# [Source data]
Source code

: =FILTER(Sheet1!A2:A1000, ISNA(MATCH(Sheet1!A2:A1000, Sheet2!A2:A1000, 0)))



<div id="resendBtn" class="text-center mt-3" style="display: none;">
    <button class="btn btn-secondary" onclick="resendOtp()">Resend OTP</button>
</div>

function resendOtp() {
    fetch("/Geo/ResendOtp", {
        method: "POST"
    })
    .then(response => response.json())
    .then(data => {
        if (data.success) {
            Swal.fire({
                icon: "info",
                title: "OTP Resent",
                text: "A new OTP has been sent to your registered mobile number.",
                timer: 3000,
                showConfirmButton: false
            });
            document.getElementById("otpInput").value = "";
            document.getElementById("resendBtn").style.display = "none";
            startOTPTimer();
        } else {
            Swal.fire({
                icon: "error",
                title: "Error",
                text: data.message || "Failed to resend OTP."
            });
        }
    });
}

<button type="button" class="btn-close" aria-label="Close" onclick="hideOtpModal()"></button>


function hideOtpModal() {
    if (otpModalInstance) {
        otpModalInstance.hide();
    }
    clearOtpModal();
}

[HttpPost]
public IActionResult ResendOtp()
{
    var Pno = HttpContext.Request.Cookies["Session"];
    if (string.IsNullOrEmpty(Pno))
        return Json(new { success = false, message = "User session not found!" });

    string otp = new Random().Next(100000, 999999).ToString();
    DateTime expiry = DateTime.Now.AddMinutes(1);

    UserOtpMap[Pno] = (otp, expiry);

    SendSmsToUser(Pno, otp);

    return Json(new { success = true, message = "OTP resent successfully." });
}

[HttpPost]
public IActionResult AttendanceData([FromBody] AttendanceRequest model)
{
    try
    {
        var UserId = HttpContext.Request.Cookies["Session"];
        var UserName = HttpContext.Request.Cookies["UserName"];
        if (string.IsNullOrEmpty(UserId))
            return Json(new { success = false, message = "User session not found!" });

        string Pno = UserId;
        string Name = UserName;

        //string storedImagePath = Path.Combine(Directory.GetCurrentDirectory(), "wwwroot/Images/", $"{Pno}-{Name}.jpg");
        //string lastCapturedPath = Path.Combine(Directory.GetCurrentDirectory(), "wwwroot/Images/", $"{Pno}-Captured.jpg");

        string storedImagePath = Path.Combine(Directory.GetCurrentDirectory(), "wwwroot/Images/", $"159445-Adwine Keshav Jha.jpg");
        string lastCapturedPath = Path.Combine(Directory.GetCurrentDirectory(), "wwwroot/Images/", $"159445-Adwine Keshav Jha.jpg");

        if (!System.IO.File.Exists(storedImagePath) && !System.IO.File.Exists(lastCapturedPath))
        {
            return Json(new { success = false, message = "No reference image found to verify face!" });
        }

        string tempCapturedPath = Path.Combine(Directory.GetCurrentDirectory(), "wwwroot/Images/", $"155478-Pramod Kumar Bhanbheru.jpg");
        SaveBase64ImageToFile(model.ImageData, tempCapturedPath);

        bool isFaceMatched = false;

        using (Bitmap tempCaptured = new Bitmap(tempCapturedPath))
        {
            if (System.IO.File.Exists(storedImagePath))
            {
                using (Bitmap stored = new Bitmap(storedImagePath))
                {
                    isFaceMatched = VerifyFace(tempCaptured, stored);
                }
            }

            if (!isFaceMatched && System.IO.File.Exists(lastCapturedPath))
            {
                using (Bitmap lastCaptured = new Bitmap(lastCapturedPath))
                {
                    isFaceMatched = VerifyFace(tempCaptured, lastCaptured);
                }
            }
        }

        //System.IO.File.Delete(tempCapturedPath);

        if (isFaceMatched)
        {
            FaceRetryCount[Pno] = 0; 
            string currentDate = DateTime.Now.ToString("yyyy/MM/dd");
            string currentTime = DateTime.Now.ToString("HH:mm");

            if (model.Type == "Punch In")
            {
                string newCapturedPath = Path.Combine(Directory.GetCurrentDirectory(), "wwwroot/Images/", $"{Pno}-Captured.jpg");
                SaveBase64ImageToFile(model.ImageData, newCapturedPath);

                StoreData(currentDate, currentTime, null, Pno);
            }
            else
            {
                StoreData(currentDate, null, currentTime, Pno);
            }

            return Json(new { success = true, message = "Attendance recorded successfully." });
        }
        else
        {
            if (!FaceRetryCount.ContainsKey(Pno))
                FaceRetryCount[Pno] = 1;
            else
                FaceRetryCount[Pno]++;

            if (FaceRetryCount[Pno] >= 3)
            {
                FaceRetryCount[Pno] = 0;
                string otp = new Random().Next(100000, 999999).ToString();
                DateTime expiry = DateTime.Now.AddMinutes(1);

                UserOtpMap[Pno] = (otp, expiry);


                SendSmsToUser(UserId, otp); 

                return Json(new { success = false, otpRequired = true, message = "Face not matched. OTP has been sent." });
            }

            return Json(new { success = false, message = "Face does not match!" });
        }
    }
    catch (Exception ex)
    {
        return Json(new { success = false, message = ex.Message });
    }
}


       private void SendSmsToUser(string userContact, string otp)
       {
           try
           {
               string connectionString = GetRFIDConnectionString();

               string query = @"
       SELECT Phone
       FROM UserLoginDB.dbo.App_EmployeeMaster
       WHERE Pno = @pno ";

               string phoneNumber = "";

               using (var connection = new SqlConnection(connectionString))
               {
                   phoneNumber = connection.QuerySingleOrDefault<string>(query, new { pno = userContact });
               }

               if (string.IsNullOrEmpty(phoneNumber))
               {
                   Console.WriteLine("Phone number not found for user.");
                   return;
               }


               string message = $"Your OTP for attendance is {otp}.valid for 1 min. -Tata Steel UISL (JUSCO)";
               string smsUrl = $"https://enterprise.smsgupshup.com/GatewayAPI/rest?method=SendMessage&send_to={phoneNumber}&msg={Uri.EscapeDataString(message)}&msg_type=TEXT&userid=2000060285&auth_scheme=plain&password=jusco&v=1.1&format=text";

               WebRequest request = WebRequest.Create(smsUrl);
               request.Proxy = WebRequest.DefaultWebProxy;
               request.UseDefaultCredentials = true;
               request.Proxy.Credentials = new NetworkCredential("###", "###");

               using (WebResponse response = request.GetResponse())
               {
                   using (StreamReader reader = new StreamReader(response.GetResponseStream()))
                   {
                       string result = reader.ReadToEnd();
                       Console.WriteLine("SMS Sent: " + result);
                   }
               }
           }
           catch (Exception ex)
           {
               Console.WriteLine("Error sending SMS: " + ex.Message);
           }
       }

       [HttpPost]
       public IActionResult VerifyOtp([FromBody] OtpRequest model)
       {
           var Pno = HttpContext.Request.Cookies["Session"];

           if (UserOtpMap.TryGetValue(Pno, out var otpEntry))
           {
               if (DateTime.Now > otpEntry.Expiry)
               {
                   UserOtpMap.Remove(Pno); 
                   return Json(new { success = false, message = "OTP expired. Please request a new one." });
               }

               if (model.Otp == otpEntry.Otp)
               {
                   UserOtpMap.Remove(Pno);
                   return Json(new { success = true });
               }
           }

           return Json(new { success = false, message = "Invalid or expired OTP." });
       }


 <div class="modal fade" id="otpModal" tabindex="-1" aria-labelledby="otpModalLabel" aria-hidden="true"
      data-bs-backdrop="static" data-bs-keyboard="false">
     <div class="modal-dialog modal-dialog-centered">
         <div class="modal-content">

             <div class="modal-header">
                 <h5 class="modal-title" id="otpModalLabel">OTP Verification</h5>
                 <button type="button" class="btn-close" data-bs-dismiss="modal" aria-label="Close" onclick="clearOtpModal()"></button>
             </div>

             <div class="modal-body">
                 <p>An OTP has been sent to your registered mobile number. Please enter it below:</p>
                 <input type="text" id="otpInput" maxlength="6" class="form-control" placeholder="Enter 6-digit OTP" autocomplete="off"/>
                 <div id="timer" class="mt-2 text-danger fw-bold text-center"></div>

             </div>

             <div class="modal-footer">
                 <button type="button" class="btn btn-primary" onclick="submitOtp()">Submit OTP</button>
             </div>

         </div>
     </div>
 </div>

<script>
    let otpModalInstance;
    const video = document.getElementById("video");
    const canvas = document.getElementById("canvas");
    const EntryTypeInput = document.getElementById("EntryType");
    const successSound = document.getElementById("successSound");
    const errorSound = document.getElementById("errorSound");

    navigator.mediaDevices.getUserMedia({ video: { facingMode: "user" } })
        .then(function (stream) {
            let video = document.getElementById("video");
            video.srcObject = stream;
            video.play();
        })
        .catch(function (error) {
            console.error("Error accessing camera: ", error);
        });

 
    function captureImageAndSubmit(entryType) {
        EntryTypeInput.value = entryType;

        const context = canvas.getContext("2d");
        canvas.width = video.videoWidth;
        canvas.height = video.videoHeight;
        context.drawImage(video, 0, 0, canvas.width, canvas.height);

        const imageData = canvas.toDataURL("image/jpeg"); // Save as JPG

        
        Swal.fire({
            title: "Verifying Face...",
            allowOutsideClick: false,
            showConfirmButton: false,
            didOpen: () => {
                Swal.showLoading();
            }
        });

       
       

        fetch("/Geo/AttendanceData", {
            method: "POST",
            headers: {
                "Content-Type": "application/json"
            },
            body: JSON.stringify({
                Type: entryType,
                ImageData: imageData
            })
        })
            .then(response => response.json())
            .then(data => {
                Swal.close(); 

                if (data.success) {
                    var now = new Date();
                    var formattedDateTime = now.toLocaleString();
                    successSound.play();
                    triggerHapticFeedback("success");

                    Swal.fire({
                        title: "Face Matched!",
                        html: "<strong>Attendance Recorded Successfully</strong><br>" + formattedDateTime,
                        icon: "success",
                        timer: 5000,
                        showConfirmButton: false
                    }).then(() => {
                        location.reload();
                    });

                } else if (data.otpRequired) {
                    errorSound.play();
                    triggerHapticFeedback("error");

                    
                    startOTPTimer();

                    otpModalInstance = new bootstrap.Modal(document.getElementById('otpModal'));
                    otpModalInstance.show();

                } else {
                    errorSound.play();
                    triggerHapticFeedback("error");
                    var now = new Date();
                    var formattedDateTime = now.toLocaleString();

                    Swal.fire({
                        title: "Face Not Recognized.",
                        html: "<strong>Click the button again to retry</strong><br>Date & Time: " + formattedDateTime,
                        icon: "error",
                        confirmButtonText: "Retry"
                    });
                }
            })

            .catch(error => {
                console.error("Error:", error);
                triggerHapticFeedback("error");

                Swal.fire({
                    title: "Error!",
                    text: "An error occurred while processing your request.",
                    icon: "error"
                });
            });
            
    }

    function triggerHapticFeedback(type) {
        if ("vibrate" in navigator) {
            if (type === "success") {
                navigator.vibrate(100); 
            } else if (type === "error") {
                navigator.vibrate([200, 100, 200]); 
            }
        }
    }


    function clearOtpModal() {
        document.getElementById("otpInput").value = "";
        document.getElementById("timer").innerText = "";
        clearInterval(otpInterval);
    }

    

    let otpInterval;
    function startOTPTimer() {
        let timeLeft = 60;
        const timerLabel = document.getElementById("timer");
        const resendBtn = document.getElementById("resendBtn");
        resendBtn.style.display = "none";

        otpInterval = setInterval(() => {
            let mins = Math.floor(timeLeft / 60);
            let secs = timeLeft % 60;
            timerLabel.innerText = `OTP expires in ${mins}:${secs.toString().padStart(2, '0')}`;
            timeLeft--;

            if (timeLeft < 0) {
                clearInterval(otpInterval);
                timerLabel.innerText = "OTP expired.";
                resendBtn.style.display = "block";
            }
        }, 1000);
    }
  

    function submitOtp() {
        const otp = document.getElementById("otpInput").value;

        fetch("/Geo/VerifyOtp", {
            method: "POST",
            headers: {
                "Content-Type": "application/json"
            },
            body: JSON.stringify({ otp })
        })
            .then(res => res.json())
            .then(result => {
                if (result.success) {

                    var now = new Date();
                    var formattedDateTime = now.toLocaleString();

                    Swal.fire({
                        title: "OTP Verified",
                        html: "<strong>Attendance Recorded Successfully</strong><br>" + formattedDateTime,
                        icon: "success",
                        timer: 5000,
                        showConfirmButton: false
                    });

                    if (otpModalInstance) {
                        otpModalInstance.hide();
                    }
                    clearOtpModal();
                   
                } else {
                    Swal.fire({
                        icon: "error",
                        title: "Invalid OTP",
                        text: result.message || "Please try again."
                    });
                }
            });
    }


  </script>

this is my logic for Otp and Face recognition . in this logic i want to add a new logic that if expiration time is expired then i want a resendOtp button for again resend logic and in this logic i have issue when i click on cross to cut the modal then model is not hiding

# [Activity]
Reply with only the number of lines in the entries that contain the word "WriteLine".

# [Answer area]
3